A Language for Function Signature Representations

Recent work in natural language processing has looked at learning text to code translation models using parallel pairs of text and code samples from example source code libraries (for a review, see Neubig (2016)). In particular, Richardson and Kuhn (2017a,b); Richardson et al. (2018) look at learning to translate short text descriptions to function signature representations as a first step towards modeling the semantics of function documentation. Examples pairs of docstring and function signature representations are shown in Figure 1; using such pairs, the goal is to learn a general model that can robustly translate a given description of a function to a formal representation of that function. Initially, these datasets were proposed as a synthetic resource for studying semantic parser induction (Mooney, 2007), or for building models that learn to translate text to formal meaning representations from parallel data (see Richardson et al. (2017) for a proposal on using these datasets for the inverse problem of data-to-text generation). To date, we have built around 45 API datasets across 11 popular programming languages (e.g., Python, Java, C, Scheme, Haskell, PHP) and 7 natural languages (see Richardson (2017)), each using an ad hoc rendering of the target function signature representations. In this brief note, we define a unified syntax for expressing these representations, as well as a systematic mapping into first-order logic and a small subject domain model.

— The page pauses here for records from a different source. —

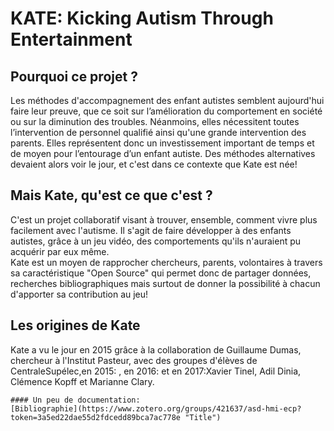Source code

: # KATE: Kicking Autism Through Entertainment
  
  ## Pourquoi ce projet ?
 Les méthodes d'accompagnement des enfant autistes semblent aujourd'hui faire leur preuve, que ce soit sur l’amélioration du comportement en société ou sur la diminution des troubles. Néanmoins, elles nécessitent toutes l’intervention de personnel qualifié ainsi qu'une grande intervention des parents. Elles représentent donc un investissement important de temps et de moyen pour l’entourage d’un enfant autiste. Des méthodes alternatives devaient alors voir le jour, et c'est dans ce contexte que Kate est née!
 

  ## Mais Kate, qu'est ce que c'est ?
 C'est un projet collaboratif visant à trouver, ensemble, comment vivre plus facilement avec l'autisme. Il s'agit de faire développer à des enfants autistes, grâce à un jeu vidéo, des comportements qu'ils n'auraient pu acquérir par eux même.  
  Kate est un moyen de rapprocher chercheurs, parents, volontaires à travers sa caractéristique "Open Source" qui permet donc de partager données, recherches bibliographiques mais surtout de donner la possibilité à chacun d'apporter sa contribution au jeu!   
  
  ## Les origines de Kate
  Kate a vu le jour en 2015 grâce à la collaboration de Guillaume Dumas, chercheur à l'Institut Pasteur, avec des groupes d'élèves de CentraleSupélec,en 2015: , en 2016: et en 2017:Xavier Tinel, Adil Dinia, Clémence Kopff et Marianne Clary.
  
    
    #### Un peu de documentation:
    [Bibliographie](https://www.zotero.org/groups/421637/asd-hmi-ecp?token=3a5ed22dae55d2fdcedd89bca7ac778e "Title")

In doing this, we aim to answer the following question: what do these function signatures that are being learned actually mean, and how can they be used for solving more complex natural language understanding problems (for a similar idea, see Bos (2016))? By recasting the learned representations in terms of classical logic, the hope is that our datasets will in particular be made more accessible to studies on natural language based program synthesis (Raza et al., 2015) and natural language programming more generally. In what follows, we first define a general syntax for these representations, then discuss the mapping into logic and the various applications that motivate our particular approach and subject domain model.